HOME JOURNALS CONTACT

Journal of Software Engineering

Year: 2008 | Volume: 2 | Issue: 1 | Page No.: 10-22
DOI: 10.3923/jse.2008.10.22
A Bespoked Secure Framework for an Ontology-Based Data-Extraction System
J. Indumathi and G. V. Uma

Abstract: In this Bespoked Secure Framework for an Ontology-Based Data-Extraction System study, we report on the implementation of existing generalized framework with alternate technology. Implementation is done using Natural language processing instead of heuristic based method. Heuristic methods are based on assumptions. The assumptions are just unspecified and as a consequence not understood. If for a given secure data extraction limitation problem, the realization of model-based solutions appears to be too complicated or too pricey to carry out. Heuristic approaches need to be incorporated with a meticulous analysis designed at checking the extent to which the approach formalizes rational agency preference structures and/or data user behaviors. Our Secure Data Extraction system will allow new algorithms and ideas to be incorporated into a Data extraction system. Extraction of information from semi-structured or unstructured documents, such as web pages, is a useful yet complex task. Ontologies can achieve a high degree of accuracy and Privacy in Data extraction system while maintaining resiliency in the face of document changes. Ontologies do not, however, diminish the complexity of a Data-extraction system. As research in the field progress, the need for a modular Data-extraction system that decouples the associated processes continues to grow.

Fulltext PDF Fulltext HTML

How to cite this article
J. Indumathi and G. V. Uma, 2008. A Bespoked Secure Framework for an Ontology-Based Data-Extraction System. Journal of Software Engineering, 2: 10-22.

Keywords: web pages, semi-structured or unstructured documents, Ontology, natural language processing and data extraction

INTRODUCTION

Making sense of vast amount of information available on the World Wide Web has become an increasingly important and lucrative endeavour. The success of web search companies such as Google demonstrates the vitality of this industry. Yet the web search has much still to deliver. While traditional search engines can locate and retrieve documents of interest, they lack the capacity to make sense of the information those documents contain (Alan Wessman et al., 2005).

Data extraction addresses many of the problems associated with typical web searches based on standard information retrieval techniques. Data extraction is the activity of locating values of interest within electronic textual document and mapping those values to a target conceptual schema (Laender et al., 2002). The conceptual schema may be as simple slots in a template (a wrapper) used to locate relevant Data within a web page, or it may be as complex as a large domain ontology that defines hierarchies of concepts and intricate relationships between those concepts. The conceptual schema is usually linked to a storage structure such as an XML file or a physical Database model to permit users to query the extracted data. In this way the meaning of a document is detected, captured and made available to user queries or independent software programs.
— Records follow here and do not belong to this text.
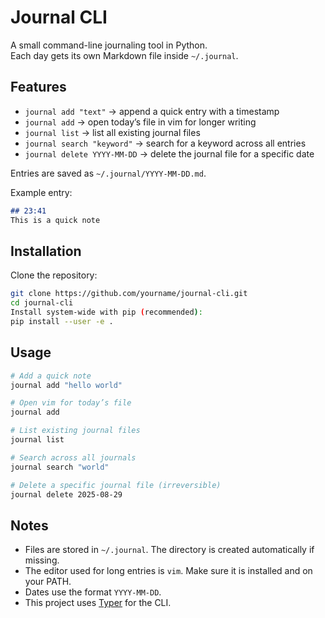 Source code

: # Journal CLI

A small command-line journaling tool in Python.  
Each day gets its own Markdown file inside `~/.journal`.

## Features
- `journal add "text"` → append a quick entry with a timestamp  
- `journal add` → open today’s file in vim for longer writing  
- `journal list` → list all existing journal files  
- `journal search "keyword"` → search for a keyword across all entries  
- `journal delete YYYY-MM-DD` → delete the journal file for a specific date  

Entries are saved as `~/.journal/YYYY-MM-DD.md`.

Example entry:

```markdown
## 23:41
This is a quick note
```

## Installation

Clone the repository:

```bash
git clone https://github.com/yourname/journal-cli.git
cd journal-cli
Install system-wide with pip (recommended):
pip install --user -e .
```

## Usage

```bash
# Add a quick note
journal add "hello world"

# Open vim for today’s file
journal add

# List existing journal files
journal list

# Search across all journals
journal search "world"

# Delete a specific journal file (irreversible)
journal delete 2025-08-29

```

## Notes
- Files are stored in `~/.journal`. The directory is created automatically if missing.  
- The editor used for long entries is `vim`. Make sure it is installed and on your PATH.  
- Dates use the format `YYYY-MM-DD`.  
- This project uses [Typer](https://typer.tiangolo.com/) for the CLI.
Much of the research in data extraction has aimed at developing more accurate wrappers while requiring less human intervention in the process (Hammer et al., 1997; Kushmerick et al., 1997; Ashish and Knoblock, 1997; Crescenzi et al., 2001; Laender et al., 2002). The primary drawback of wrappers, whether they are generated manually or semi automatically, is that they depend on the particular syntax of the mark up to detect boundaries between relevant and irrelevant data. The main implication is that when a site’s mark up changes, the corresponding wrappers often break.

The generalized framework (Alan Wessman et al., 2005) has focused on the use of richer and more formal conceptual schemas (ontologies) to improve accuracy in Data extraction. This system modifies the generalized framework with use of NLP in order to improve the performance. Because ontology describes a subject domain rather than a document, ontology-based data-extraction systems are resilient to changes in how source documents are formatted and they can handle documents from various sources without impairing the accuracy of the data extraction.

This system will accepts multi-record HTML documents, determines record boundaries within those documents and extracts the data from each record. It generates SQL DDL statements for the model structure and stores the extracted information as DML statements. This facilitates the querying of the results but also removes certain meta data attached to the data during the extraction process.

OSMX ONTOLOGY CONSTRUCTIONS

For ontology construction our system relies on OSMX ontology editor (Liddle et al., 2000). Ontology editor is a predominantly WYSIWYG tool. OSMX is the ontology language which is derived from the existing OSML (Object oriented System Model Language) (Liddle et al., 2000) plus XML schema.

We use the Java Architecture for XML binding (JAXB) to generate java classes and interfaces that represent OSMX constructs from the OSMX specification. Modifying the OSMX definition is generally a straightforward process: we adjust the definition in the XML schema document and then execute a JAXB program that rebuilds the classes and interfaces automatically.

OSMX’s ORM (Object relationship Model) with its data frame can serve as an Ontology language. In ORM concepts are represented by object sets, which group values (objects) that have similar characteristics and connections between concepts are expressed via relationship sets, which group object tuples (relationships) that share common structure. Generalization-specialization is a special type of relation that expresses is-a relationships between object sets.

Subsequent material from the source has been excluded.